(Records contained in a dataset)
+ + +
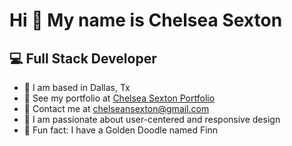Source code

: # Hi 👋 My name is Chelsea Sexton

## :computer: Full Stack Developer

- :round_pushpin: I am based in Dallas, Tx
- :open_file_folder: See my portfolio at [Chelsea Sexton Portfolio](https://chelsea314.github.io/portfolio)
- :e-mail: Contact me at [chelseansexton@gmail.com](mailto:chelseansexton@gmail.com)
- :art: I am passionate about user-centered and responsive design
- :dog: Fun fact: I have a Golden Doodle named Finn
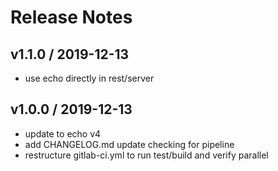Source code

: # Release Notes

## v1.1.0 / 2019-12-13
- use echo directly in rest/server

## v1.0.0 / 2019-12-13
- update to echo v4
- add CHANGELOG.md update checking for pipeline
- restructure gitlab-ci.yml to run test/build and verify parallel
+ + +
Aim of the task
Where an entry holds a picture, leave the picture out and output the rest exactly.

The answer
Source code

: # Hi 👋 My name is Chelsea Sexton

## :computer: Full Stack Developer

- :round_pushpin: I am based in Dallas, Tx
- :open_file_folder: See my portfolio at [Chelsea Sexton Portfolio](https://chelsea314.github.io/portfolio)
- :e-mail: Contact me at [chelseansexton@gmail.com](mailto:chelseansexton@gmail.com)
- :art: I am passionate about user-centered and responsive design
- :dog: Fun fact: I have a Golden Doodle named Finn
Source code

: # Release Notes

## v1.1.0 / 2019-12-13
- use echo directly in rest/server

## v1.0.0 / 2019-12-13
- update to echo v4
- add CHANGELOG.md update checking for pipeline
- restructure gitlab-ci.yml to run test/build and verify parallel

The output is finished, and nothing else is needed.